→ About this exercise:
Please give the count of lines in the listing underneath that hold "Определите", leaving out everything else.

→ Data for this task:
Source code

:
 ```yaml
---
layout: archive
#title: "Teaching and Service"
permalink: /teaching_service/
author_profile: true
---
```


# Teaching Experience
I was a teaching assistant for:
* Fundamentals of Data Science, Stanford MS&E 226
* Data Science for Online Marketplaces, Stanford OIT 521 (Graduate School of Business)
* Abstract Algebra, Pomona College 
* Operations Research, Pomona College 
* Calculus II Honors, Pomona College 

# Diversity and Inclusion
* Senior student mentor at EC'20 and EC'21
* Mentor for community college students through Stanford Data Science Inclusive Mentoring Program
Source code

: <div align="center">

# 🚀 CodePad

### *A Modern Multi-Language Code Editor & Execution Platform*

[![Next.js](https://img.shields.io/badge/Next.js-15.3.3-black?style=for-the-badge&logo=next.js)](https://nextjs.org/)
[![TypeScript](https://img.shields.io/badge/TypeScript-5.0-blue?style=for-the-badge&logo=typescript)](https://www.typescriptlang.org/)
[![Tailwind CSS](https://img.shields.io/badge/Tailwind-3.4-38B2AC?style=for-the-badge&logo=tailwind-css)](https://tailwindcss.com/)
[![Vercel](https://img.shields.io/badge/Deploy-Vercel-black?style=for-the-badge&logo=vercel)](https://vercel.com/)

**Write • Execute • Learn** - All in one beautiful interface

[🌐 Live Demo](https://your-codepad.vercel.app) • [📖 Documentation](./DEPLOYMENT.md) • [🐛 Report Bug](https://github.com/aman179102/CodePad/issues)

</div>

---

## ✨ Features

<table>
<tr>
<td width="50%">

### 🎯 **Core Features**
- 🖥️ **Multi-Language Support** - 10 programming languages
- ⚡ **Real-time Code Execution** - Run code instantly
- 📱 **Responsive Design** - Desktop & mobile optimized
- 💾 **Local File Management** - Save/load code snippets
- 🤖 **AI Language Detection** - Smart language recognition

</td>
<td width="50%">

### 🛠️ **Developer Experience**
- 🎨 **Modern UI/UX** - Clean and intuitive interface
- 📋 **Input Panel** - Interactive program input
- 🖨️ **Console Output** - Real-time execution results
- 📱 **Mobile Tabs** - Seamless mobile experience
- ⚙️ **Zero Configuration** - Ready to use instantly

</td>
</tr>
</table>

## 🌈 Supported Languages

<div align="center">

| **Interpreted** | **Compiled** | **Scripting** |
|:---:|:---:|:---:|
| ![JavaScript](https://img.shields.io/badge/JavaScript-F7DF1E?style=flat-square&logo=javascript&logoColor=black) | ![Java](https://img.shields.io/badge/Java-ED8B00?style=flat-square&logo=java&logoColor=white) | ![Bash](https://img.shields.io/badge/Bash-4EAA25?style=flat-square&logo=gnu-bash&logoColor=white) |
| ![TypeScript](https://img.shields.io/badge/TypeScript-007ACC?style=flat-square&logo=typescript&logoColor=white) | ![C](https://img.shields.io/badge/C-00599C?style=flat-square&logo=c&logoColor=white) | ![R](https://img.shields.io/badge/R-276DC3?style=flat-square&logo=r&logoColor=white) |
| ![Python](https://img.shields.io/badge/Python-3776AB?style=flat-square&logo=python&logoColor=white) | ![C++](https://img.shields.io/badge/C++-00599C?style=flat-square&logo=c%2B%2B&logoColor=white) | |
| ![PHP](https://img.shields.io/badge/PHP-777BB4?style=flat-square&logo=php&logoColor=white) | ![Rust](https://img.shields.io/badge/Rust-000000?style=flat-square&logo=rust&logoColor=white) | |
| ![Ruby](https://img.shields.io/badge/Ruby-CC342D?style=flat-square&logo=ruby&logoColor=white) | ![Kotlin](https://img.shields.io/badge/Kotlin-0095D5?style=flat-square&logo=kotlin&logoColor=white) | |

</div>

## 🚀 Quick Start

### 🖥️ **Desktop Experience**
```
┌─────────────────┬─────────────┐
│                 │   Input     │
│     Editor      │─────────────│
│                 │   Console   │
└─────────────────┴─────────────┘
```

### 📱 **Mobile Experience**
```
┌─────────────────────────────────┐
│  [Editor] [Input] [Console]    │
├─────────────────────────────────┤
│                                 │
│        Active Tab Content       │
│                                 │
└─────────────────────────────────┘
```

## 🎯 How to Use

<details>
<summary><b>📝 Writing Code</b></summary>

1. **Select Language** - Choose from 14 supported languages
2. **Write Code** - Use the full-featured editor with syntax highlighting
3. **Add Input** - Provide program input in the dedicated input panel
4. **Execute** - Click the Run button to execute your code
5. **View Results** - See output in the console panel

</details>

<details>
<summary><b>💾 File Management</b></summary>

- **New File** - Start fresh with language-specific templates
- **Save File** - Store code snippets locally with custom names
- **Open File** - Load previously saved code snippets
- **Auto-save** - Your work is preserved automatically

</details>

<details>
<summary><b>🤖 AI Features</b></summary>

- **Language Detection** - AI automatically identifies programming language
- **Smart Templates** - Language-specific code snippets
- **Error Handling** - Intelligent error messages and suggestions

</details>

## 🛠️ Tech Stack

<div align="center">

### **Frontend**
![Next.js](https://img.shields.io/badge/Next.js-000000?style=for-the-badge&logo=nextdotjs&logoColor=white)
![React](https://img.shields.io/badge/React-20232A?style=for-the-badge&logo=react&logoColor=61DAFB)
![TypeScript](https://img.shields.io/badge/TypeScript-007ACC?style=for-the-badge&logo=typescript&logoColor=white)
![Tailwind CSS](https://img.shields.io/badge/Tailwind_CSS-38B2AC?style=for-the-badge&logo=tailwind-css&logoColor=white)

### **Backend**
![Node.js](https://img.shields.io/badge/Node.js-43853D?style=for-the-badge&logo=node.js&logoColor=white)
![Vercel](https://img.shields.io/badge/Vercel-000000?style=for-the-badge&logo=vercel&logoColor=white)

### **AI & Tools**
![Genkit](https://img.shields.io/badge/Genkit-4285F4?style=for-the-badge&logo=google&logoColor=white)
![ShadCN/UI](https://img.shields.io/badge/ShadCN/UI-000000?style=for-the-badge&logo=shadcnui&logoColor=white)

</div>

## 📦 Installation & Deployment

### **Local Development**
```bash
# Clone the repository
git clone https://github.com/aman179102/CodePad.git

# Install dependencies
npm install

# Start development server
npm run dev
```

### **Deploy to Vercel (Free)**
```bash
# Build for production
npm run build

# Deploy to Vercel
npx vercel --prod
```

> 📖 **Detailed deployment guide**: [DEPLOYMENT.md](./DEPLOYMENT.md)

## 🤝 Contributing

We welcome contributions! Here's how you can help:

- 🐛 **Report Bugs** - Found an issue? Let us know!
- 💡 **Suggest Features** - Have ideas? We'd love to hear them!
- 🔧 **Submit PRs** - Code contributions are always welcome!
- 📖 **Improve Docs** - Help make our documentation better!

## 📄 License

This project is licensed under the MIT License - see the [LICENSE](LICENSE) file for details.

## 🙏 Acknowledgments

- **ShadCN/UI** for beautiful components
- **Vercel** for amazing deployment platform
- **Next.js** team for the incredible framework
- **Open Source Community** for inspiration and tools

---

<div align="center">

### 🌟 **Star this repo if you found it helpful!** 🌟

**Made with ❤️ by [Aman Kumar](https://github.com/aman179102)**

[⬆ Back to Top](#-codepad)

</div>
...
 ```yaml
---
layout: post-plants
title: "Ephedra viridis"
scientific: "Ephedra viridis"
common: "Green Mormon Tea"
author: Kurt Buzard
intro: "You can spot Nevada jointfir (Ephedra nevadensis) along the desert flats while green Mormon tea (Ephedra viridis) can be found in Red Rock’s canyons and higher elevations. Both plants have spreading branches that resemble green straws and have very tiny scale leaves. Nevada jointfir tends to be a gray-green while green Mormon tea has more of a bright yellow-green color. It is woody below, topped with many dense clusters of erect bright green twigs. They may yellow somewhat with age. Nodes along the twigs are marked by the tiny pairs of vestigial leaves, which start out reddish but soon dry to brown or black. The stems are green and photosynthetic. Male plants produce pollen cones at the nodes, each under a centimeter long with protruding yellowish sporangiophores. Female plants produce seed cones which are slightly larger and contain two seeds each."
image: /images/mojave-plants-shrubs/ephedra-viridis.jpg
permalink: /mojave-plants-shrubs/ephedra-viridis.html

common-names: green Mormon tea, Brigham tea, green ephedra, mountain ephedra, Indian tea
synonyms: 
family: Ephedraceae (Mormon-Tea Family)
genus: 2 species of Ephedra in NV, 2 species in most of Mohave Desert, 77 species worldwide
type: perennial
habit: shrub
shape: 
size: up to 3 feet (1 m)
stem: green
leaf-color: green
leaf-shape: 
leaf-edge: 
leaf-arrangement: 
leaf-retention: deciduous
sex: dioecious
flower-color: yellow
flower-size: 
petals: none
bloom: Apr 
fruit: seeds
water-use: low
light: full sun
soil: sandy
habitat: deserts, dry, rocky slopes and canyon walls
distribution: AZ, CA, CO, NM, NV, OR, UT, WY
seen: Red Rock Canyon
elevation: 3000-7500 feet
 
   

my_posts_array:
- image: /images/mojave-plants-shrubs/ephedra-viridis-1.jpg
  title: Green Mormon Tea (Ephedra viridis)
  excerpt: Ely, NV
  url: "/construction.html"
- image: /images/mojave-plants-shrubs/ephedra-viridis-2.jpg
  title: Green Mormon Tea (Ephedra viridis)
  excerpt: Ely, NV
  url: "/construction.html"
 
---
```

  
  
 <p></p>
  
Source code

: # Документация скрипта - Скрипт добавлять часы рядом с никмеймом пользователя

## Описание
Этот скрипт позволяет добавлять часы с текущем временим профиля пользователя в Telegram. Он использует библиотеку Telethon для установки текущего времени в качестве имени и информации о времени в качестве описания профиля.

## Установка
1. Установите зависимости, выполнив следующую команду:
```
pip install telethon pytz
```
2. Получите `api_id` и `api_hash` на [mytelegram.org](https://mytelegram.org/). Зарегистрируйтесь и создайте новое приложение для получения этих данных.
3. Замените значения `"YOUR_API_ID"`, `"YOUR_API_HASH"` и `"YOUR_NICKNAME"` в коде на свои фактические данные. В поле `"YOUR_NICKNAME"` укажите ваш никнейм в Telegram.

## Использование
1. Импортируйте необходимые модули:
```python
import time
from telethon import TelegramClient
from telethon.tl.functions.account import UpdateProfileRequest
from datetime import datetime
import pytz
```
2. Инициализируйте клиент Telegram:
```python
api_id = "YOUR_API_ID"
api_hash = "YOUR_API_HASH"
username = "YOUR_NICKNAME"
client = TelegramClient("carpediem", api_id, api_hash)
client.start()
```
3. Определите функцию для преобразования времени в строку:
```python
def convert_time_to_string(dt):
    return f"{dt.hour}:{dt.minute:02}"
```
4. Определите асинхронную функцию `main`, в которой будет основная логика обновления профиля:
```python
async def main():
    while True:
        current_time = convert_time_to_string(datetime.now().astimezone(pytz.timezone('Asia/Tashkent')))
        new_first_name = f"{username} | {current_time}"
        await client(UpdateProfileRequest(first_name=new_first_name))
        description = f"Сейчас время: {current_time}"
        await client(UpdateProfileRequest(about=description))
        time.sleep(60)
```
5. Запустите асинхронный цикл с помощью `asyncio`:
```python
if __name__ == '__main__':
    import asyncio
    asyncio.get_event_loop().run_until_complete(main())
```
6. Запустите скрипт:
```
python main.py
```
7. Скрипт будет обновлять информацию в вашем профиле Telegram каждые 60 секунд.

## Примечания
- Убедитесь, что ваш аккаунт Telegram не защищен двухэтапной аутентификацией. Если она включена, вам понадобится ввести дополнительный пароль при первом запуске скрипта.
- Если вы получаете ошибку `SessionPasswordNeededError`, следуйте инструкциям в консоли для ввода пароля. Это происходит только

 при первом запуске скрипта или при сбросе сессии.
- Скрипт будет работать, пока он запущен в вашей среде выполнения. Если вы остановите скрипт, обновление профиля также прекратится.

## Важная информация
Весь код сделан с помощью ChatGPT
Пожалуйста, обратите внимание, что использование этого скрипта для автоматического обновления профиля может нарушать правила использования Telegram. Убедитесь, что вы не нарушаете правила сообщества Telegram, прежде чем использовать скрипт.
==
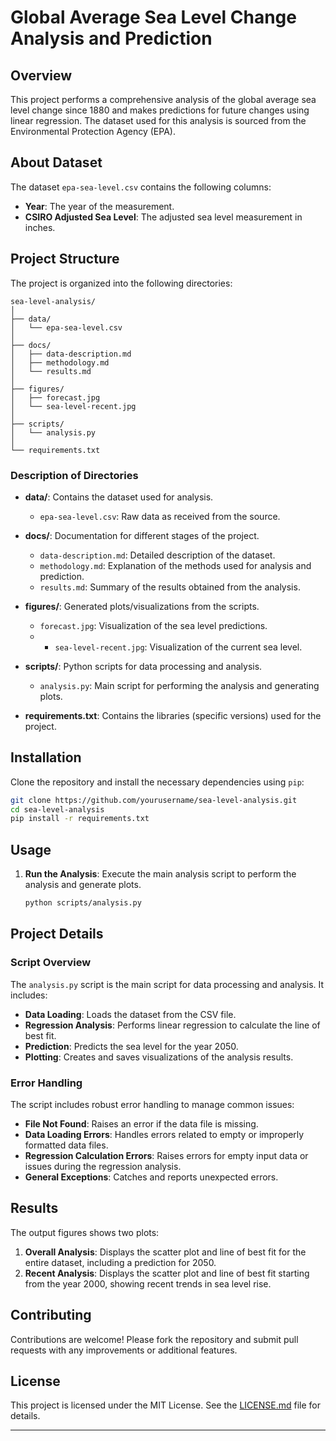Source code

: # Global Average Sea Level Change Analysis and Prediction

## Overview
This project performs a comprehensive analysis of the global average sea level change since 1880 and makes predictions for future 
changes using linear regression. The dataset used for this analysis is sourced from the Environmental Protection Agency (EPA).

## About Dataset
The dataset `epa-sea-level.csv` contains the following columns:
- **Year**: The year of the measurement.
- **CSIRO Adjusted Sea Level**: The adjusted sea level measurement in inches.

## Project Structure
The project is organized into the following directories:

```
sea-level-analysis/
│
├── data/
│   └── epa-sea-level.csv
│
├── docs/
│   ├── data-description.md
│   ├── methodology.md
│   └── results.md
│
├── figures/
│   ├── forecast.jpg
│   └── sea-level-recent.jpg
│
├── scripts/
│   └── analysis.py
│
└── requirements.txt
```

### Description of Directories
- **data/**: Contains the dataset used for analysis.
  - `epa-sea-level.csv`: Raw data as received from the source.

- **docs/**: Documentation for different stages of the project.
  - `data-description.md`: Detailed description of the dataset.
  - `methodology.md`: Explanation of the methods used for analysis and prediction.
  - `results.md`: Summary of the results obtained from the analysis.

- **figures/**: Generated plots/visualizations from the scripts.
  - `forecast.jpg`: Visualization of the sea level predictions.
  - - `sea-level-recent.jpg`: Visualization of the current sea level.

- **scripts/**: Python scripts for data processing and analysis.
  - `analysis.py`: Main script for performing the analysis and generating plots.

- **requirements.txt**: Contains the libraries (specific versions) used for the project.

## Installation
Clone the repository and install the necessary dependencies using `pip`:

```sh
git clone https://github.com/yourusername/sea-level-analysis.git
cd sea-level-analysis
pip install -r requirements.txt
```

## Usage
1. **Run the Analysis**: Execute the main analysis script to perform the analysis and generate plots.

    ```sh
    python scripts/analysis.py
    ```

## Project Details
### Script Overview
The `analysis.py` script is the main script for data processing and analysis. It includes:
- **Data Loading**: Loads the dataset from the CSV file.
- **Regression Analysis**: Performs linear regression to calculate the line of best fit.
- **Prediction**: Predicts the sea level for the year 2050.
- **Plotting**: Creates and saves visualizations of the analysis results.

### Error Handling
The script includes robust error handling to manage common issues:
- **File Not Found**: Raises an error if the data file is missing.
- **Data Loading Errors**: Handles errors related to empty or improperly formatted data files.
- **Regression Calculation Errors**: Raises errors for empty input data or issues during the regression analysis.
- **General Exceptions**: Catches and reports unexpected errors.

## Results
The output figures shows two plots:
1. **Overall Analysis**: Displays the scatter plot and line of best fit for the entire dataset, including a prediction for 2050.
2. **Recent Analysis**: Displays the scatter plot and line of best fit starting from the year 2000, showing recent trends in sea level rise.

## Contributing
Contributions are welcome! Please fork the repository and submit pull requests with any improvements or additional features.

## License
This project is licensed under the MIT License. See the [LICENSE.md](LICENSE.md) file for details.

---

→ Exercise response:
2